El debate sobre el coste real del coche eléctrico en viajes largos ha vuelto a primer plano tras la experiencia compartida por dos conductores en TikTok. Uno de ellos, Carlos, resume su conclusión de forma directa: “En un viaje de Madrid a Valencia gasto 30 euros más que con un gasolina”. La afirmación se basa en una prueba real realizada con un modelo urbano eléctrico en un desplazamiento exigente.
Según explican, decidieron someter el vehículo a una de las situaciones más complejas para este tipo de coches: un viaje de larga distancia en el mismo día, con más de 800 kilómetros recorridos entre ida y vuelta. El trayecto obligó a planificar varias paradas de recarga y a ajustar el ritmo de conducción a la disponibilidad de puntos rápidos en ruta.
No es ningún secreto que el coche eléctrico muestra su mayor eficiencia en entornos urbanos, donde las frenadas regenerativas y los recorridos cortos favorecen el consumo contenido. Sin embargo, en autopista y a velocidades sostenidas, la autonomía se reduce y la necesidad de recargar con mayor frecuencia se convierte en un factor determinante.
Seis paradas y casi dos horas adicionales
Durante el viaje, los conductores realizaron seis paradas para cargar la batería. En total, el tiempo invertido en electrolineras rozó las dos horas adicionales respecto a lo que habría supuesto el mismo trayecto con un vehículo de combustión. A la espera propia de la recarga se sumaron momentos de planificación y cierta incertidumbre sobre la disponibilidad de los puntos.
En este sentido, el viaje puso de manifiesto una de las principales diferencias operativas entre ambas tecnologías: la rapidez del repostaje frente al tiempo necesario para recuperar autonomía eléctrica. Aunque la red de carga rápida ha crecido en los últimos años, los tiempos siguen siendo superiores a los de un repostaje convencional.
@the_carsloop Lo que nadie te cuenta👇👇 Esta semana hemos podido hacer una de las pruebas más difíciles que se le pueden hacer a un coche eléctrico urbano: irnos de viaje. Nos fuimos ida y vuelta en el mismo día, más de 800 kilómetros, y tuvimos que parar seis veces en total para cargar. Eso se traduce en casi dos horas extra de trayecto pasadas en electrolineras, con sus momentos de paciencia, planificación y algún que otro agobio. Y si hablamos de dinero, tampoco es que ahorrásemos, al revés, perdimos. Al final, el viaje nos costó unos 90 €, frente a los aproximadamente 50 € que habríamos gastado con un gasolina consumiendo 5,5 l/100 km y repostando en una low cost a 1,29 €/l. ¿Compensa? ¿Es el futuro o todavía no? #cocheelectrico #carsloop #coches ♬ sonido original - CARSLOOP
El factor económico también resultó relevante. El coste total del desplazamiento en eléctrico ascendió a unos 90 euros.
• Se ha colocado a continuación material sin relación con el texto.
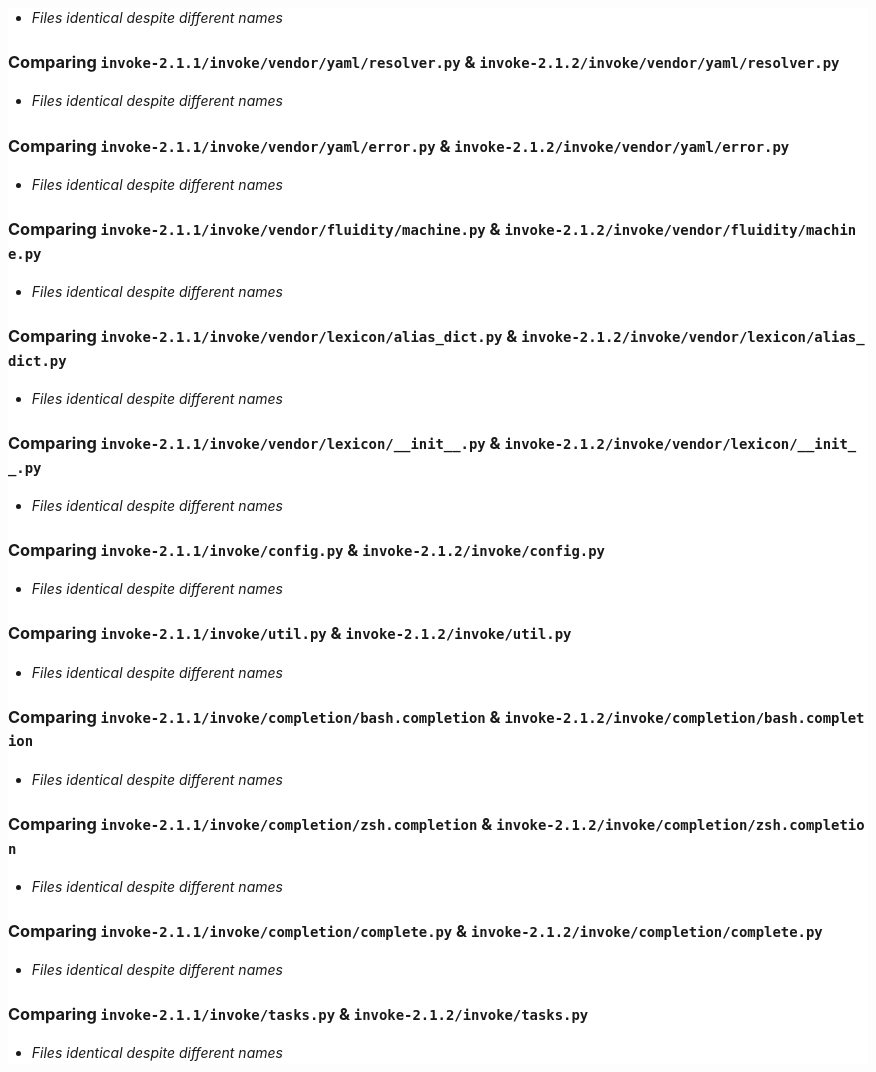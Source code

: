  * *Files identical despite different names*

### Comparing `invoke-2.1.1/invoke/vendor/yaml/resolver.py` & `invoke-2.1.2/invoke/vendor/yaml/resolver.py`

 * *Files identical despite different names*

### Comparing `invoke-2.1.1/invoke/vendor/yaml/error.py` & `invoke-2.1.2/invoke/vendor/yaml/error.py`

 * *Files identical despite different names*

### Comparing `invoke-2.1.1/invoke/vendor/fluidity/machine.py` & `invoke-2.1.2/invoke/vendor/fluidity/machine.py`

 * *Files identical despite different names*

### Comparing `invoke-2.1.1/invoke/vendor/lexicon/alias_dict.py` & `invoke-2.1.2/invoke/vendor/lexicon/alias_dict.py`

 * *Files identical despite different names*

### Comparing `invoke-2.1.1/invoke/vendor/lexicon/__init__.py` & `invoke-2.1.2/invoke/vendor/lexicon/__init__.py`

 * *Files identical despite different names*

### Comparing `invoke-2.1.1/invoke/config.py` & `invoke-2.1.2/invoke/config.py`

 * *Files identical despite different names*

### Comparing `invoke-2.1.1/invoke/util.py` & `invoke-2.1.2/invoke/util.py`

 * *Files identical despite different names*

### Comparing `invoke-2.1.1/invoke/completion/bash.completion` & `invoke-2.1.2/invoke/completion/bash.completion`

 * *Files identical despite different names*

### Comparing `invoke-2.1.1/invoke/completion/zsh.completion` & `invoke-2.1.2/invoke/completion/zsh.completion`

 * *Files identical despite different names*

### Comparing `invoke-2.1.1/invoke/completion/complete.py` & `invoke-2.1.2/invoke/completion/complete.py`

 * *Files identical despite different names*

### Comparing `invoke-2.1.1/invoke/tasks.py` & `invoke-2.1.2/invoke/tasks.py`

 * *Files identical despite different names*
Como referencia, calcularon que con un turismo de gasolina consumiendo 5,5 litros cada 100 kilómetros y repostando a 1,29 euros el litro en una estación de bajo coste, el gasto habría rondado los 50 euros.
Coste por kilómetro y contexto de uso
Lo destacable en este caso es que la comparativa se centra en un uso concreto: un viaje largo con un coche eléctrico urbano, un tipo de vehículo diseñado principalmente para desplazamientos diarios y trayectos cortos. En ese escenario específico, la diferencia económica se inclinó a favor del gasolina.
Cabe destacar que el precio de la electricidad en cargadores rápidos suele ser superior al de la recarga doméstica. En un uso cotidiano, cargando en casa con tarifas valle, el coste por kilómetro del eléctrico puede reducirse de forma significativa. Sin embargo, en viajes por carretera, donde se depende de infraestructura pública de alta potencia, el precio final aumenta.
La experiencia compartida refleja una realidad cada vez más debatida: el coche eléctrico ofrece ventajas claras en ciudad y en costes de mantenimiento, pero en desplazamientos largos puede implicar más planificación, mayor tiempo de trayecto y, en determinadas circunstancias, un coste superior al de un modelo de combustión eficiente.
El resultado final depende del tipo de vehículo, del precio de la energía y del patrón de uso. En este caso concreto, el balance económico y temporal fue menos favorable para el eléctrico en un trayecto de larga distancia realizado en una sola jornada.